Systems Inorganics: Finding a Needle in a Haystack

Heteropolyoxovanadate

In computational mass spectrometry, one often tackles the problem of correlating a mass spectrometry signal to a viable and chemically sound structure. Although such problems are commonly solved in organic chemistry, sometimes even with simple heuristics, they remain a challenge for all inorganic and nanomolecular systems. An apparent reason is that coordinate compounds exhibit many bonding connectivity modes.

In a recent work published in Chemical Science, Kondinski et al. tackled the correlation of a mass spectrometry signal to new, complex, and multinuclear inorganics made of vanadium, arsenic and oxygen atoms. Based on the composition, the molecular inorganic belongs to the family of spherical heteropolyoxovanadates (heteroPOVs), which are a well-known set of catalytically active and magnetically responsive materials.  However, finding what structure is being detected by the mass spectrometer initially appeared as a practically insurmountable problem. As the authors carefully enumerated in the paper, there are over 40,000 configurations in which one can formally construct a spherical heteroPOV.

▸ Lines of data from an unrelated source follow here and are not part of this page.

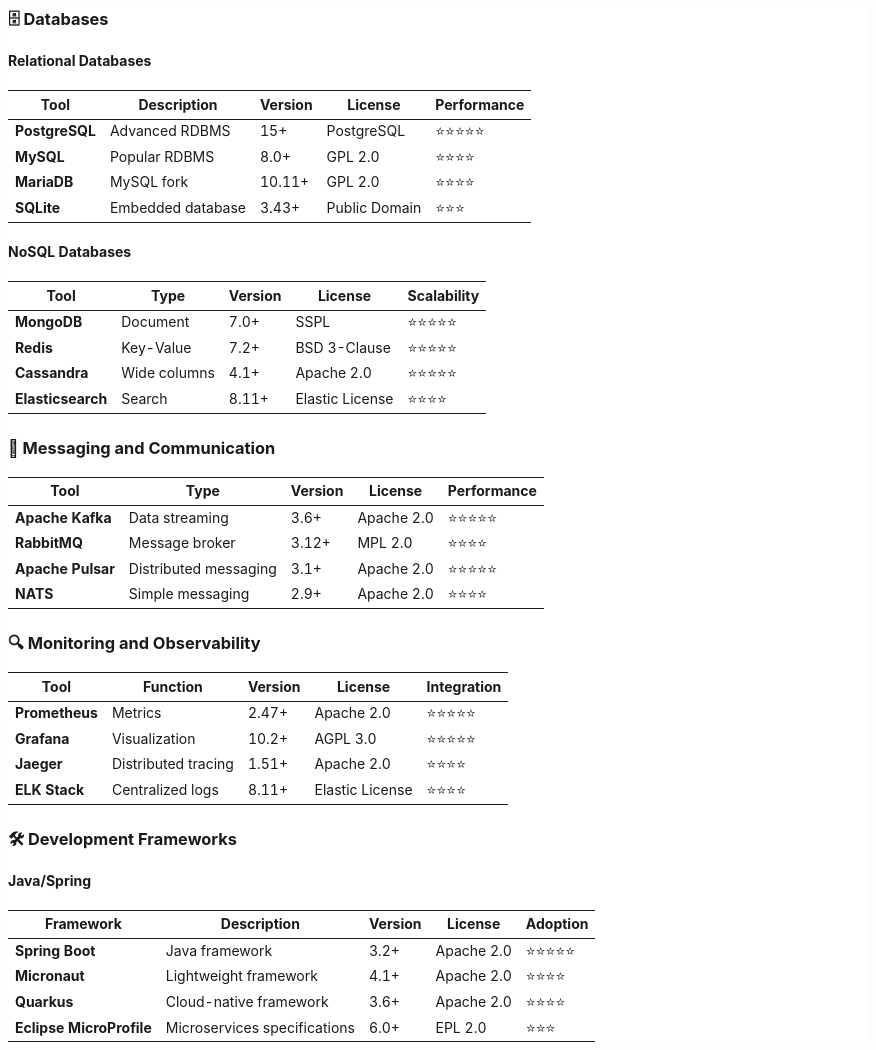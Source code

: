 ### 🗄️ Databases

#### Relational Databases
| **Tool** | **Description** | **Version** | **License** | **Performance** |
|----------|-----------------|-------------|-------------|-----------------|
| **PostgreSQL** | Advanced RDBMS | 15+ | PostgreSQL | ⭐⭐⭐⭐⭐ |
| **MySQL** | Popular RDBMS | 8.0+ | GPL 2.0 | ⭐⭐⭐⭐ |
| **MariaDB** | MySQL fork | 10.11+ | GPL 2.0 | ⭐⭐⭐⭐ |
| **SQLite** | Embedded database | 3.43+ | Public Domain | ⭐⭐⭐ |

#### NoSQL Databases
| **Tool** | **Type** | **Version** | **License** | **Scalability** |
|----------|----------|-------------|-------------|-----------------|
| **MongoDB** | Document | 7.0+ | SSPL | ⭐⭐⭐⭐⭐ |
| **Redis** | Key-Value | 7.2+ | BSD 3-Clause | ⭐⭐⭐⭐⭐ |
| **Cassandra** | Wide columns | 4.1+ | Apache 2.0 | ⭐⭐⭐⭐⭐ |
| **Elasticsearch** | Search | 8.11+ | Elastic License | ⭐⭐⭐⭐ |

### 🔄 Messaging and Communication

| **Tool** | **Type** | **Version** | **License** | **Performance** |
|----------|----------|-------------|-------------|-----------------|
| **Apache Kafka** | Data streaming | 3.6+ | Apache 2.0 | ⭐⭐⭐⭐⭐ |
| **RabbitMQ** | Message broker | 3.12+ | MPL 2.0 | ⭐⭐⭐⭐ |
| **Apache Pulsar** | Distributed messaging | 3.1+ | Apache 2.0 | ⭐⭐⭐⭐⭐ |
| **NATS** | Simple messaging | 2.9+ | Apache 2.0 | ⭐⭐⭐⭐ |

### 🔍 Monitoring and Observability

| **Tool** | **Function** | **Version** | **License** | **Integration** |
|----------|--------------|-------------|-------------|-----------------|
| **Prometheus** | Metrics | 2.47+ | Apache 2.0 | ⭐⭐⭐⭐⭐ |
| **Grafana** | Visualization | 10.2+ | AGPL 3.0 | ⭐⭐⭐⭐⭐ |
| **Jaeger** | Distributed tracing | 1.51+ | Apache 2.0 | ⭐⭐⭐⭐ |
| **ELK Stack** | Centralized logs | 8.11+ | Elastic License | ⭐⭐⭐⭐ |

### 🛠️ Development Frameworks

#### Java/Spring
| **Framework** | **Description** | **Version** | **License** | **Adoption** |
|---------------|-----------------|-------------|-------------|--------------|
| **Spring Boot** | Java framework | 3.2+ | Apache 2.0 | ⭐⭐⭐⭐⭐ |
| **Micronaut** | Lightweight framework | 4.1+ | Apache 2.0 | ⭐⭐⭐⭐ |
| **Quarkus** | Cloud-native framework | 3.6+ | Apache 2.0 | ⭐⭐⭐⭐ |
| **Eclipse MicroProfile** | Microservices specifications | 6.0+ | EPL 2.0 | ⭐⭐⭐ |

The authors decided to take a different route and apply systems thinking. They integrated empirical evidence on formed structures, with the emergence of intramolecular strains as a factor of substitution configuration. These insights enabled them to navigate relatively quickly across the overall chemical space and allocate a handful of promising structures. Using ADF, they could optimize and rank structures, and allocate a viable molecular model that explains and correlates to experimental observations. The overall study revealed an unprecedented structural change: that is, when spherical heteroPOVs become gradually over-substituted by arsenic, the overall structural models leap into a cyclic (i.e. ring-like) assembly.